Chemistry cover-up and incoherent chloroform

by Sam Lemonick
September 26, 2021 | A version of this story appeared in Volume 99, Issue 35

 

The father of tax collection?

Portrait of Antoine-Laurent and Marie-Anne Lavoisier, next to image showing hidden layers in the portrait depicting their wealth and role as tax collectors
Credit: The Metropolitan Museum of Art
Tax evasion: New analysis reveals that a portrait of Antoine-Laurent Lavoisier, the scientist known as the father of modern chemistry, originally depicted him as a wealthy tax collector.

Antoine-Laurent Lavoisier is sometimes called the father of modern chemistry for his contributions to the field during the 18th century. That honor is often illustrated by a portrait of Lavoisier with his collaborator and wife Marie-Anne Lavoisier at a table holding a manuscript and laboratory glassware. A new investigation by researchers at the Metropolitan Museum of Art reveals that the famous image once depicted something very different: the Lavoisiers as tax collectors, not scientists.

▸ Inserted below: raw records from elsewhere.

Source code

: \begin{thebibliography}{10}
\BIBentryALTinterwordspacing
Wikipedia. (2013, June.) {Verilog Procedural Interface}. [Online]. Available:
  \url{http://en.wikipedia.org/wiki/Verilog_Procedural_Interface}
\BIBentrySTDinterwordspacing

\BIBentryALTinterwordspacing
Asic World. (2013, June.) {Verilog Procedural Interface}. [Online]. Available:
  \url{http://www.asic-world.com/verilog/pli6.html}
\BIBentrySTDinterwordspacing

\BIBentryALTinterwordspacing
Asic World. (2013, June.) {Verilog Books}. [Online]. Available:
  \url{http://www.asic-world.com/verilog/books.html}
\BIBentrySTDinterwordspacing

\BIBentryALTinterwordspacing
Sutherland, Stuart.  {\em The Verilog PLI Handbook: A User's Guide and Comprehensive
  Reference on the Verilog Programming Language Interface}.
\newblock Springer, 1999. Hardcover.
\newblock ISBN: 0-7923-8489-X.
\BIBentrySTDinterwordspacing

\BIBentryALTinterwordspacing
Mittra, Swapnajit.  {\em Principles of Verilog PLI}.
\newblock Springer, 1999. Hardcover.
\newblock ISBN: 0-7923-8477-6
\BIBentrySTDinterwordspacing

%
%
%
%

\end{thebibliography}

Museum workers had a chance to take a closer look at the painting when they took it down for some repairs in March 2019. In the course of that work, one conservator noticed red paint peeking through cracks near Marie-Anne’s head and asked museum scientists to check it out.

Metropolitan Museum of Art chemist Silvia A. Centeno used infrared reflectography and X-ray fluorescence mapping to peer beneath the painting’s surface, revealing layers of paint that artist Jacques-Louis David had painted and then covered up (Heritage Sci. 2021, DOI: 10.1186/s40494-021-00551-y). The X-ray fluorescence technique allowed the researchers to map individual elements, revealing where he had painted different colors.

Centeno and her colleagues determined that the first version of the painting showed the Lavoisiers at a desk with large sheets of paper and other accoutrements signifying their roles not as chemists, but as high-level bureaucrats called fermiers généraux who were responsible for tax collection. Anne-Marie also wore an extravagant, fashionable hat, which the researchers say showed off the couple’s wealth and status. The researchers suggest the Lavoisiers reconsidered the wisdom of flaunting their involvement in France’s exploitative tax system as the French Revolution gained momentum, thus the painting we know today. Antoine-Laurent was executed nonetheless in 1794, along with other fermiers généraux.

 

Warning babble

Photograph of a chloroform bottle safety label whose letters have slid and jumbled due to solvent fumes.
Credit: Andreas Orthaber
Word dissociation: Fumes scrambled the warning label on a chloroform bottle left in a storage cabinet.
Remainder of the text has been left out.